How, if at all, should this influence our teaching of antidiscrimination law? For those who have time to do a deeper dive into this area, this context creates a wonderful opportunity for students to better understand the power and limits of civil rights statutes, the extent to which antidiscrimination principles may be underutilized, and what kind of equity-based information or analysis might open up facially neutral policies to greater legal or public scrutiny. Although there are limits to what private actors can use the courts to do, regulators still have the power to scrutinize policies and practice having disparate effects. Even in private causes of action, there is an important question about the point at which the severity of discriminatory harm, along with evidence undermining the purported justification of such a harmful policy or practice, may be compelling enough of to raise an inference of disparate treatment that would support a private cause of action. In either case, the growing consciousness about structural discrimination and growing scrutiny of the harmful consequences of this inequity, means greater opportunity to use litigation and regulatory action to effect change — either through legal compulsion, or public shaming and citizen demands for accountability.

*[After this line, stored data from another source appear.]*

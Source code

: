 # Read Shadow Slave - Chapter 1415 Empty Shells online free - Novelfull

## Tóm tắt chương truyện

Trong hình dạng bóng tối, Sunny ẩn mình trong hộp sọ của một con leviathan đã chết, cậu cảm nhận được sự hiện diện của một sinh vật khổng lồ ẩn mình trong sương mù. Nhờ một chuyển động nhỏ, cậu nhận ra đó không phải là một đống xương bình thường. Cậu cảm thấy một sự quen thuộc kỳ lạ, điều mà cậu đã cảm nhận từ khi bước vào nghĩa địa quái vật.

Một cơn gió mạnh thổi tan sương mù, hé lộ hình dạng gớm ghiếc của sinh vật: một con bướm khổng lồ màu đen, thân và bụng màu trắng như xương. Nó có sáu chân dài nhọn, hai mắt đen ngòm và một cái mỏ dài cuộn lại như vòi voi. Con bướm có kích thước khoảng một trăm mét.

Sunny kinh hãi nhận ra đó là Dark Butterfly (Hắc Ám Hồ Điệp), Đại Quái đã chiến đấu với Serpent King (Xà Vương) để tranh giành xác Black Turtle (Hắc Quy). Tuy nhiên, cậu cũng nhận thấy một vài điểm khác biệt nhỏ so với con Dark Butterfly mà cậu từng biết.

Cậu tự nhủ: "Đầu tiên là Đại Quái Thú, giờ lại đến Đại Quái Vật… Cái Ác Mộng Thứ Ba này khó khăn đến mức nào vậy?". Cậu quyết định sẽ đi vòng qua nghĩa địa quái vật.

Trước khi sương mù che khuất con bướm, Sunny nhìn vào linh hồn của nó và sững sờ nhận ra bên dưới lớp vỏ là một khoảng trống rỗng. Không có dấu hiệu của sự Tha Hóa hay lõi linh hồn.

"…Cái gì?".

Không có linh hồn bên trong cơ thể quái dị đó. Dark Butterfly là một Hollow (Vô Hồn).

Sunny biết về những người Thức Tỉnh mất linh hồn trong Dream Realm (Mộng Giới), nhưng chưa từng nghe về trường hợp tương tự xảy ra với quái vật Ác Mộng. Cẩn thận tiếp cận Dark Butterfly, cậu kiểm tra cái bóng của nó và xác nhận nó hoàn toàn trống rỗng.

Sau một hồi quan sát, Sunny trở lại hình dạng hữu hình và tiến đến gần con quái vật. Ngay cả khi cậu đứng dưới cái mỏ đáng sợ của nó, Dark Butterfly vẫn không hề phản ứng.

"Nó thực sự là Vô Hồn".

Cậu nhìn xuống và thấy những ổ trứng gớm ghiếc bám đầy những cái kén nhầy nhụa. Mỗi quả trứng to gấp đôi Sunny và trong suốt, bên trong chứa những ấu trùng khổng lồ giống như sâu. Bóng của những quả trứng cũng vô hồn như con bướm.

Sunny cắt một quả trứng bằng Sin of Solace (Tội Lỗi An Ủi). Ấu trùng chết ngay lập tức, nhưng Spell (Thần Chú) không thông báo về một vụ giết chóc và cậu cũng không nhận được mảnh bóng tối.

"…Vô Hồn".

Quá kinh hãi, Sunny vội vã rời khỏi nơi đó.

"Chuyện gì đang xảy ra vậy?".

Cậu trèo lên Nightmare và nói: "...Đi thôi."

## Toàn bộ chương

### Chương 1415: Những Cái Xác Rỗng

Admittedly, trying to balance breadth and depth of coverage in a complex and ever-expanding field like health law is difficult. This can make it challenging to effectively center equity throughout the myriad topics covered in a health law course. This is certainly the struggle I face each year, as I am forced to make hard choices about what to include and what to leave out. That said, I offer the above ideas and accompanying resources as food for thought, for those who, like me, consider this a worthwhile struggle to pursue.
Note
The author has no conflicts to disclose.